Goal of the exercise:
Your reply must consist of the data below, reproduced character for character.

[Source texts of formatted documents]

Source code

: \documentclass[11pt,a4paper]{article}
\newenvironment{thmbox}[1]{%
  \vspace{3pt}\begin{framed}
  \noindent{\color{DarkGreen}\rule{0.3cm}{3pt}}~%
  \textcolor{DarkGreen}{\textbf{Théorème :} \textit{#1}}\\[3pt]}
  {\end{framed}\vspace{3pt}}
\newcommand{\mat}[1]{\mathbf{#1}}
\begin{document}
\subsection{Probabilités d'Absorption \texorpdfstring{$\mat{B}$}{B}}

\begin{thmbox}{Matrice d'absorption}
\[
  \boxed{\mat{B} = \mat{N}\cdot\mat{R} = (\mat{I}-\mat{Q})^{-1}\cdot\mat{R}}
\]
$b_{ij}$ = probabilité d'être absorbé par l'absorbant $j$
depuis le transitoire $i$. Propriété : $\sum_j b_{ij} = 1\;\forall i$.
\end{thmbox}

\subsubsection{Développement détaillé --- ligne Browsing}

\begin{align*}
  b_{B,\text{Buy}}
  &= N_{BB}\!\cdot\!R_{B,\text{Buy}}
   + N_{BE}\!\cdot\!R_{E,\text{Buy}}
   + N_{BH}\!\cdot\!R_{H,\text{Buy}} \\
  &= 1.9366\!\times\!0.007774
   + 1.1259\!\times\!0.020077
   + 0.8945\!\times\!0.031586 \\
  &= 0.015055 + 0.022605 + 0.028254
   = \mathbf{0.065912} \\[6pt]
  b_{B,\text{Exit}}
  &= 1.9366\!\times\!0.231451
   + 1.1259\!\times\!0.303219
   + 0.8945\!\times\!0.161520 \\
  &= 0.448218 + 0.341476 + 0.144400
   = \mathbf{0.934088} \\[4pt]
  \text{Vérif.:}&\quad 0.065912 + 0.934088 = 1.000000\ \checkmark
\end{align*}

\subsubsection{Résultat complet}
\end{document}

The answer:
Source code

: \documentclass[11pt,a4paper]{article}
\newenvironment{thmbox}[1]{%
  \vspace{3pt}\begin{framed}
  \noindent{\color{DarkGreen}\rule{0.3cm}{3pt}}~%
  \textcolor{DarkGreen}{\textbf{Théorème :} \textit{#1}}\\[3pt]}
  {\end{framed}\vspace{3pt}}
\newcommand{\mat}[1]{\mathbf{#1}}
\begin{document}
\subsection{Probabilités d'Absorption \texorpdfstring{$\mat{B}$}{B}}

\begin{thmbox}{Matrice d'absorption}
\[
  \boxed{\mat{B} = \mat{N}\cdot\mat{R} = (\mat{I}-\mat{Q})^{-1}\cdot\mat{R}}
\]
$b_{ij}$ = probabilité d'être absorbé par l'absorbant $j$
depuis le transitoire $i$. Propriété : $\sum_j b_{ij} = 1\;\forall i$.
\end{thmbox}

\subsubsection{Développement détaillé --- ligne Browsing}

\begin{align*}
  b_{B,\text{Buy}}
  &= N_{BB}\!\cdot\!R_{B,\text{Buy}}
   + N_{BE}\!\cdot\!R_{E,\text{Buy}}
   + N_{BH}\!\cdot\!R_{H,\text{Buy}} \\
  &= 1.9366\!\times\!0.007774
   + 1.1259\!\times\!0.020077
   + 0.8945\!\times\!0.031586 \\
  &= 0.015055 + 0.022605 + 0.028254
   = \mathbf{0.065912} \\[6pt]
  b_{B,\text{Exit}}
  &= 1.9366\!\times\!0.231451
   + 1.1259\!\times\!0.303219
   + 0.8945\!\times\!0.161520 \\
  &= 0.448218 + 0.341476 + 0.144400
   = \mathbf{0.934088} \\[4pt]
  \text{Vérif.:}&\quad 0.065912 + 0.934088 = 1.000000\ \checkmark
\end{align*}

\subsubsection{Résultat complet}
\end{document}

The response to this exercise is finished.